Marie stepped out into the light of the one lantern and called the class to order. “It’s a queer time to have a class-meeting,” she said, “and I’m not sure that it’s constitutional, but who cares about that? You all know about Christy and as Bob Parker says the new toastmistress ought to have all the time there is left. So please make nominations.”

“Why don’t you appoint some one, Marie?” called Alice Waite sleepily.

“Because the toastmistress who presides over our supper ought to be the choice of her class,” said Marie firmly.

“Madam president,”—Jean Eastman’s clear, sharp voice broke the silence. “It’s a good deal to ask of any one, to step in at the last minute like this. Very few of us are capable of doing it,—of making a success of it, I mean. In fact I only know of one person that I should be absolutely sure of. Fortunately no one deserves such an appointment more truly. I nominate Eleanor Watson.”

A little thrill swept over the “queer” class-meeting. Everybody had known more or less about the bitter feud between Jean and Eleanor, and very few people had had the least suspicion that it had ended. Indeed even Betty and Eleanor had not been sure how far Jean’s friendliness could be counted upon. Betty, standing back in the shadows where Marie had left her, gave a little gasp of amazement and clutched Bob’s arm so hard that Bob protested.

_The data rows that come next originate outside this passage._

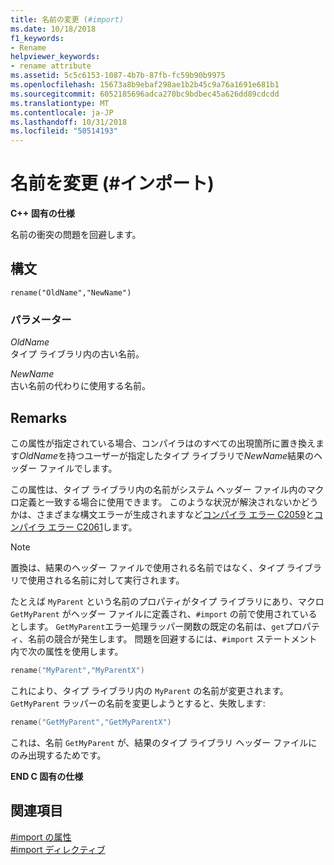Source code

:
 ```yaml
---
title: 名前の変更 (#import)
ms.date: 10/18/2018
f1_keywords:
- Rename
helpviewer_keywords:
- rename attribute
ms.assetid: 5c5c6153-1087-4b7b-87fb-fc59b90b9975
ms.openlocfilehash: 15673a8b9ebaf298ae1b2b45c9a76a1691e681b1
ms.sourcegitcommit: 6052185696adca270bc9bdbec45a626dd89cdcdd
ms.translationtype: MT
ms.contentlocale: ja-JP
ms.lasthandoff: 10/31/2018
ms.locfileid: "50514193"
---
```

# <a name="rename-import"></a>名前を変更 (\#インポート)

**C++ 固有の仕様**

名前の衝突の問題を回避します。

## <a name="syntax"></a>構文

```
rename("OldName","NewName")
```

### <a name="parameters"></a>パラメーター

*OldName*<br/>
タイプ ライブラリ内の古い名前。

*NewName*<br/>
古い名前の代わりに使用する名前。

## <a name="remarks"></a>Remarks

この属性が指定されている場合、コンパイラはのすべての出現箇所に置き換えます*OldName*を持つユーザーが指定したタイプ ライブラリで*NewName*結果のヘッダー ファイルでします。

この属性は、タイプ ライブラリ内の名前がシステム ヘッダー ファイル内のマクロ定義と一致する場合に使用できます。 このような状況が解決されないかどうかは、さまざまな構文エラーが生成されますなど[コンパイラ エラー C2059](../error-messages/compiler-errors-1/compiler-error-c2059.md)と[コンパイラ エラー C2061](../error-messages/compiler-errors-1/compiler-error-c2061.md)します。

> [!NOTE]
> 置換は、結果のヘッダー ファイルで使用される名前ではなく、タイプ ライブラリで使用される名前に対して実行されます。

たとえば `MyParent` という名前のプロパティがタイプ ライブラリにあり、マクロ `GetMyParent` がヘッダー ファイルに定義され、`#import` の前で使用されているとします。 `GetMyParent`エラー処理ラッパー関数の既定の名前は、`get`プロパティ、名前の競合が発生します。 問題を回避するには、`#import` ステートメント内で次の属性を使用します。

```cpp
rename("MyParent","MyParentX")
```

これにより、タイプ ライブラリ内の `MyParent` の名前が変更されます。 `GetMyParent` ラッパーの名前を変更しようとすると、失敗します:

```cpp
rename("GetMyParent","GetMyParentX")
```

これは、名前 `GetMyParent` が、結果のタイプ ライブラリ ヘッダー ファイルにのみ出現するためです。

**END C 固有の仕様**

## <a name="see-also"></a>関連項目

[#import の属性](../preprocessor/hash-import-attributes-cpp.md)<br/>
[#import ディレクティブ](../preprocessor/hash-import-directive-cpp.md)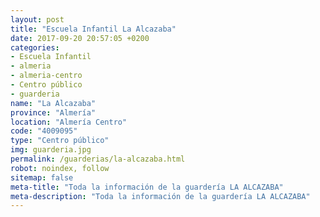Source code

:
 ```yaml
---
layout: post
title: "Escuela Infantil La Alcazaba"
date: 2017-09-20 20:57:05 +0200
categories:
- Escuela Infantil
- almeria
- almeria-centro
- Centro público
- guarderia
name: "La Alcazaba"
province: "Almería"
location: "Almería Centro"
code: "4009095"
type: "Centro público"
img: guarderia.jpg
permalink: /guarderias/la-alcazaba.html
robot: noindex, follow
sitemap: false
meta-title: "Toda la información de la guardería LA ALCAZABA"
meta-description: "Toda la información de la guardería LA ALCAZABA"
---
```

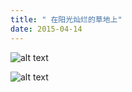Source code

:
 ```yaml
---
title: " 在阳光灿烂的草地上"
date: 2015-04-14
---
```


![alt text](https://github.com/pku-accordion/pku-accordion.github.io/raw/77f042ef77f64bc522f6c7f0b22336c723e51bcf/assets/files/1/part1.jpg "jpg score")

![alt text](https://github.com/pku-accordion/pku-accordion.github.io/raw/77f042ef77f64bc522f6c7f0b22336c723e51bcf/assets/files/1/part2.jpg "jpg score")


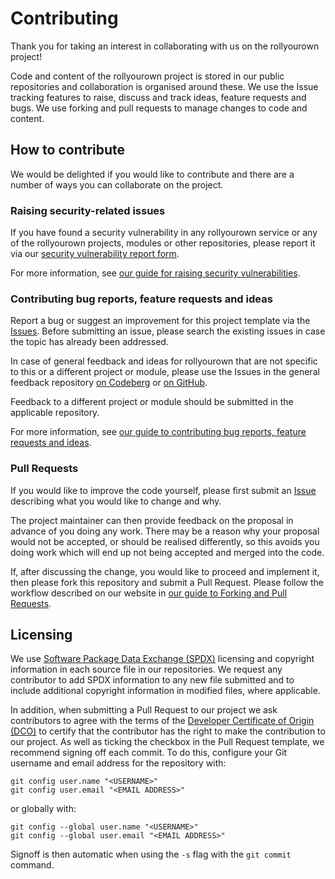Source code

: <!--
SPDX-FileCopyrightText: 2022 Wilfred Nicoll <xyzroller@rollyourown.xyz>
SPDX-License-Identifier: CC-BY-SA-4.0
-->

# Contributing

Thank you for taking an interest in collaborating with us on the rollyourown project!

Code and content of the rollyourown project is stored in our public repositories and collaboration is organised around these. We use the Issue tracking features to raise, discuss and track ideas, feature requests and bugs. We use forking and pull requests to manage changes to code and content.

## How to contribute

We would be delighted if you would like to contribute and there are a number of ways you can collaborate on the project.

### Raising security-related issues

If you have found a security vulnerability in any rollyourown service or any of the rollyourown projects, modules or other repositories, please report it via our [security vulnerability report form](https://forms.rollyourown.xyz/security-vulnerability).

For more information, see [our guide for raising security vulnerabilities](https://rollyourown.xyz/collaborate/security_vulnerabilities/).

### Contributing bug reports, feature requests and ideas

Report a bug or suggest an improvement for this project template via the [Issues](https://rollyourown.xyz/collaborate/bug_reports_feature_requests_ideas/#where-to-raise-an-issue). Before submitting an issue, please search the existing issues in case the topic has already been addressed.

In case of general feedback and ideas for rollyourown that are not specific to this or a different project or module, please use the Issues in the general feedback repository [on Codeberg](https://codeberg.org/rollyourown-xyz/general-feedback/issues) or [on GitHub](https://github.com/rollyourown-xyz/general-feedback/issues).

Feedback to a different project or module should be submitted in the applicable repository.

For more information, see [our guide to contributing bug reports, feature requests and ideas](https://rollyourown.xyz/collaborate/bug_reports_feature_requests_ideas/).

### Pull Requests

If you would like to improve the code yourself, please first submit an [Issue](https://rollyourown.xyz/collaborate/bug_reports_feature_requests_ideas/#where-to-raise-an-issue) describing what you would like to change and why.

The project maintainer can then provide feedback on the proposal in advance of you doing any work. There may be a reason why your proposal would not be accepted, or should be realised differently, so this avoids you doing work which will end up not being accepted and merged into the code.

If, after discussing the change, you would like to proceed and implement it, then please fork this repository and submit a Pull Request. Please follow the workflow described on our website in [our guide to Forking and Pull Requests](https://rollyourown.xyz/collaborate/working_with_git/forking_and_pull_requests/).

## Licensing

We use [Software Package Data Exchange (SPDX)](https://spdx.dev/) licensing and copyright information in each source file in our repositories. We request any contributor to add SPDX information to any new file submitted and to include additional copyright information in modified files, where applicable.

In addition, when submitting a Pull Request to our project we ask contributors to agree with the terms of the [Developer Certificate of Origin (DCO)](https://developercertificate.org/) to certify that the contributor has the right to make the contribution to our project. As well as ticking the checkbox in the Pull Request template, we recommend signing off each commit. To do this, configure your Git username and email address for the repository with:

```console
git config user.name "<USERNAME>"
git config user.email "<EMAIL ADDRESS>"
```

or globally with:

```console
git config --global user.name "<USERNAME>"
git config --global user.email "<EMAIL ADDRESS>"
```

Signoff is then automatic when using the `-s` flag with the `git commit` command.
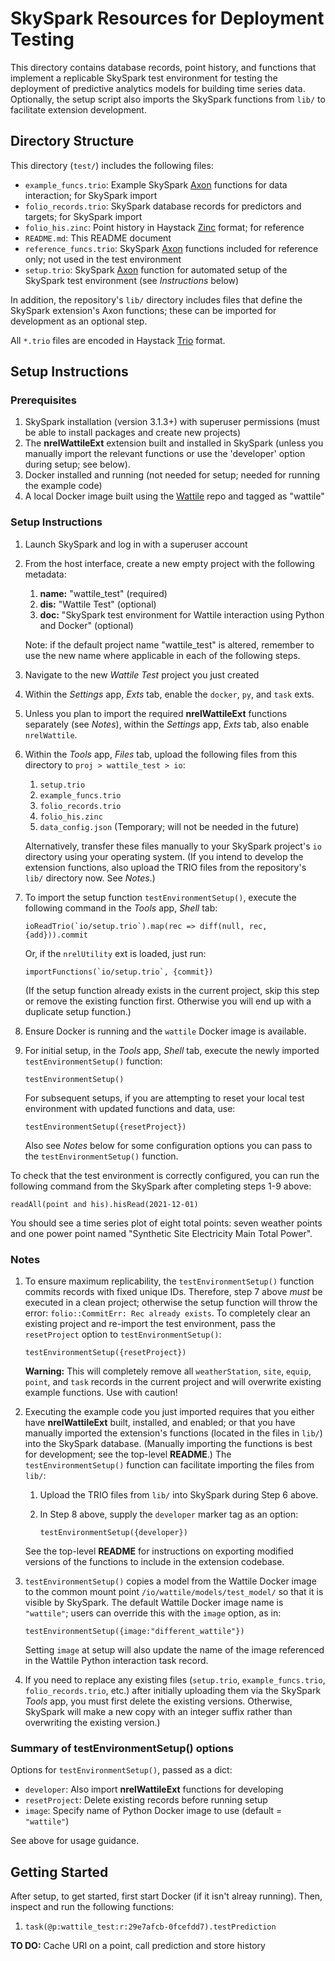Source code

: SkySpark Resources for Deployment Testing
=========================================

This directory contains database records, point history, and functions that
implement a replicable SkySpark test environment for testing the deployment of
predictive analytics models for building time series data. Optionally, the
setup script also imports the SkySpark functions from `lib/` to facilitate
extension development.

Directory Structure
-------------------

This directory (`test/`) includes the following files:

- `example_funcs.trio`: Example SkySpark [Axon] functions for data interaction;
  for SkySpark import
- `folio_records.trio`: SkySpark database records for predictors and targets;
  for SkySpark import
- `folio_his.zinc`: Point history in Haystack [Zinc] format; for reference
- `README.md`: This README document
- `reference_funcs.trio`: SkySpark [Axon] functions included for reference only;
  not used in the test environment
- `setup.trio`: SkySpark [Axon] function for automated setup of the SkySpark
  test environment (see *Instructions* below)

In addition, the repository's `lib/` directory includes files that define
the SkySpark extension's Axon functions; these can be imported for development
as an optional step.

All `*.trio` files are encoded in Haystack [Trio] format.

[Zinc]: https://project-haystack.org/doc/docHaystack/Zinc "Zinc file format"
[Trio]: https://project-haystack.org/doc/docHaystack/Trio "Trio file format"
[Axon]: https://haxall.io/doc/appendix/axon "Axon documentation"

Setup Instructions
------------------

### Prerequisites ###

1. SkySpark installation (version 3.1.3+) with superuser permissions (must be
   able to install packages and create new projects)
2. The **nrelWattileExt** extension built and installed in SkySpark (unless you
   manually import the relevant functions or use the 'developer' option during
   setup; see below).
3. Docker installed and running (not needed for setup; needed for running the
   example code)
4. A local Docker image built using the [Wattile] repo and tagged as "wattile"

[Wattile]: https://github.com/NREL/wattile/

### Setup Instructions ###

1. Launch SkySpark and log in with a superuser account

2. From the host interface, create a new empty project with the following
   metadata:
   
   1. **name:** "wattile_test" (required)
   2. **dis:** "Wattile Test" (optional)
   3. **doc:** "SkySpark test environment for Wattile interaction using Python and Docker" (optional)

   Note: if the default project name "wattile_test" is altered, remember to use
   the new name where applicable in each of the following steps.

3. Navigate to the new *Wattile Test* project you just created

4. Within the *Settings* app, *Exts* tab, enable the `docker`, `py`, and
   `task` exts.

5. Unless you plan to import the required **nrelWattileExt** functions
   separately (see *Notes*), within the *Settings* app, *Exts* tab, also enable
   `nrelWattile`. 

6. Within the *Tools* app, *Files* tab, upload the following files from this
   directory to `proj > wattile_test > io`:
   
   1. `setup.trio`
   2. `example_funcs.trio`
   3. `folio_records.trio`
   4. `folio_his.zinc`
   5. `data_config.json` (Temporary; will not be needed in the future)
   
   Alternatively, transfer these files manually to your SkySpark project's `io`
   directory using your operating system. (If you intend to develop the
   extension functions, also upload the TRIO files from the repository's `lib/`
   directory now. See *Notes*.)

7. To import the setup function `testEnvironmentSetup()`, execute the following
   command in the *Tools* app, *Shell* tab:
   
   ```
   ioReadTrio(`io/setup.trio`).map(rec => diff(null, rec, {add})).commit
   ```
   
   Or, if the `nrelUtility` ext is loaded, just run:
   
   ```
   importFunctions(`io/setup.trio`, {commit})
   ```
   
   (If the setup function already exists in the current project, skip this step
   or remove the existing function first. Otherwise you will end up with a
   duplicate setup function.)

8. Ensure Docker is running and the `wattile` Docker image is available.

9. For initial setup, in the *Tools* app, *Shell* tab, execute the newly
   imported `testEnvironmentSetup()` function:
   
   ```
   testEnvironmentSetup()
   ```
   
   For subsequent setups, if you are attempting to reset your local test
   environment with updated functions and data, use:
   
   ```
   testEnvironmentSetup({resetProject})
   ```
   
   Also see *Notes* below for some configuration options you can pass to the
   `testEnvironmentSetup()` function.

To check that the test environment is correctly configured, you can run the
following command from the SkySpark  after completing steps 1-9 above:

```
readAll(point and his).hisRead(2021-12-01)
```

You should see a time series plot of eight total points: seven weather points
and one power point named "Synthetic Site Electricity Main Total Power".

### Notes ###

1. To ensure maximum replicability, the `testEnvironmentSetup()` function
   commits records with fixed unique IDs. Therefore, step 7 above *must* be
   executed in a clean project; otherwise the setup function will throw the
   error: `folio::CommitErr: Rec already exists`. To completely clear an
   existing project and re-import the test environment, pass the `resetProject`
   option to `testEnvironmentSetup()`:
   
   ```
   testEnvironmentSetup({resetProject})
   ```
   
   **Warning:** This will completely remove all `weatherStation`, `site`,
   `equip`, `point`, and `task` records in the current project and will
   overwrite existing example functions. Use with caution!

2. Executing the example code you just imported requires that you either have
   **nrelWattileExt** built, installed, and enabled; or that you have manually
   imported the extension's functions (located in the files in `lib/`) into the
   SkySpark database. (Manually importing the functions is best for development;
   see the top-level **README**.) The `testEnvironmentSetup()` function can
   facilitate importing the files from `lib/`:
   
   1. Upload the TRIO files from `lib/` into SkySpark during Step 6 above.
   
   2. In Step 8 above, supply the `developer` marker tag as an option:

      ```
      testEnvironmentSetup({developer})
      ```
   
   See the top-level **README** for instructions on exporting modified versions
   of the functions to include in the extension codebase.

3. `testEnvironmentSetup()` copies a model from the Wattile Docker image to the
   common mount point `/io/wattile/models/test_model/` so that it is visible by
   SkySpark. The default Wattile Docker image name is `"wattile"`; users can
   override this with the `image` option, as in:
   
   ```
   testEnvironmentSetup({image:"different_wattile"})
   ```
   
   Setting `image` at setup will also update the name of the image referenced in
   the Wattile Python interaction task record.

3. If you need to replace any existing files (`setup.trio`,
   `example_funcs.trio`, `folio_records.trio`, etc.) after initially uploading
   them via the SkySpark *Tools* app, you must first delete the existing
   versions. Otherwise, SkySpark will make a new copy with an integer suffix
   rather than overwriting the existing version.)

### Summary of testEnvironmentSetup() options

Options for `testEnvironmentSetup()`, passed as a dict:

- `developer`: Also import **nrelWattileExt** functions for developing
- `resetProject`: Delete existing records before running setup
- `image`: Specify name of Python Docker image to use (default = `"wattile"`)

See above for usage guidance.

Getting Started
---------------

After setup, to get started, first start Docker (if it isn't alreay running).
Then, inspect and run the following functions:

1. `task(@p:wattile_test:r:29e7afcb-0fcefdd7).testPrediction`

**TO DO:** Cache URI on a point, call prediction and store history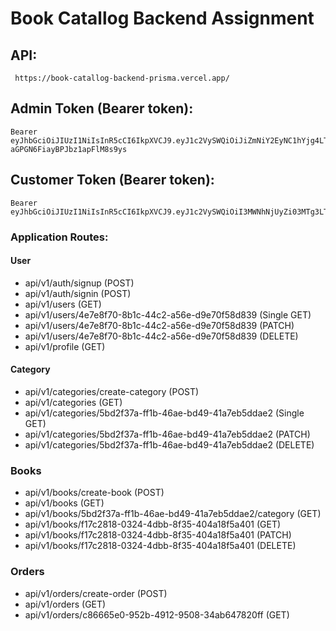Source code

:# Book Catallog Backend Assignment

## API:

```http
 https://book-catallog-backend-prisma.vercel.app/
```

## Admin Token (Bearer token):

```token
Bearer eyJhbGciOiJIUzI1NiIsInR5cCI6IkpXVCJ9.eyJ1c2VySWQiOiJiZmNiY2EyNC1hYjg4LTQyN2EtYWY0Ny0yZDg1OTM4YjE5ODEiLCJyb2xlIjoiYWRtaW4iLCJpYXQiOjE2OTM1OTI2MTMsImV4cCI6MTcyNTEyODYxM30.fywIBnRuSL4FfZGe-aGPGN6FiayBPJbz1apFlM8s9ys
```

## Customer Token (Bearer token):

```token
Bearer eyJhbGciOiJIUzI1NiIsInR5cCI6IkpXVCJ9.eyJ1c2VySWQiOiI3MWNhNjUyZi03MTg3LTQzNzItYWZjMS1mOTg5OTVhNjQ1ZjkiLCJyb2xlIjoiY3VzdG9tZXIiLCJpYXQiOjE2OTM1OTM3MzUsImV4cCI6MTcyNTEyOTczNX0.K9lZuKAqO0QwS4bM_ZflCBurmG9eJrngQ4Fv6j0XbvY
```

### Application Routes:

#### User

- api/v1/auth/signup (POST)
- api/v1/auth/signin (POST)
- api/v1/users (GET)
- api/v1/users/4e7e8f70-8b1c-44c2-a56e-d9e70f58d839 (Single GET)
- api/v1/users/4e7e8f70-8b1c-44c2-a56e-d9e70f58d839 (PATCH)
- api/v1/users/4e7e8f70-8b1c-44c2-a56e-d9e70f58d839 (DELETE)
- api/v1/profile (GET)

#### Category

- api/v1/categories/create-category (POST)
- api/v1/categories (GET)
- api/v1/categories/5bd2f37a-ff1b-46ae-bd49-41a7eb5ddae2 (Single GET)
- api/v1/categories/5bd2f37a-ff1b-46ae-bd49-41a7eb5ddae2 (PATCH)
- api/v1/categories/5bd2f37a-ff1b-46ae-bd49-41a7eb5ddae2 (DELETE)

### Books

- api/v1/books/create-book (POST)
- api/v1/books (GET)
- api/v1/books/5bd2f37a-ff1b-46ae-bd49-41a7eb5ddae2/category (GET)
- api/v1/books/f17c2818-0324-4dbb-8f35-404a18f5a401 (GET)
- api/v1/books/f17c2818-0324-4dbb-8f35-404a18f5a401 (PATCH)
- api/v1/books/f17c2818-0324-4dbb-8f35-404a18f5a401 (DELETE)

### Orders

- api/v1/orders/create-order (POST)
- api/v1/orders (GET)
- api/v1/orders/c86665e0-952b-4912-9508-34ab647820ff (GET)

“I second that motion, Miss President.” It was the Blunderbuss, and her stolid face grew hot and red in the darkness, as she wondered if any one who knew that she didn’t belong to 19— now would question her right to take part in the meeting. “But I was bound to do it,” she reflected. “I guess she isn’t the kind of girl I thought she was. Anyhow I didn’t mean to hurt her feelings before, and this will sort of make up.”

“Any other nominations?” inquired Marie briskly.

There was silence and then somebody began to clap. In a minute the whole meeting was clapping as hard as it could.

“I guess we don’t need ballots,” said Marie, when she could be heard. “All in favor say aye.”

There was a regular burst of ayes.

“Those opposed?”

Silence again.

“There’s a unanimous vote for you,” cried Bob Parker eagerly. “Speech from the candidate! Betty, you’re killing my arm!”

“Speech!” The class took up Bob’s cry.

“Where are you, Eleanor?” called Marie, and Eleanor, coming out from behind a big bush said, “I’ll try to do my best—and—thank you.” It wasn’t a brilliant speech to come from the girl who has often been called Harding’s most brilliant graduate, but it satisfied everybody, even Betty.

“I did it just to show you that I’ve got the idea,” Jean Eastman muttered sulkily, jostling Betty in the crowd; and that was satisfactory too. Indeed when Betty went to bed that night she confided to the green lizard that she hadn’t a single thing left to bother about at Harding.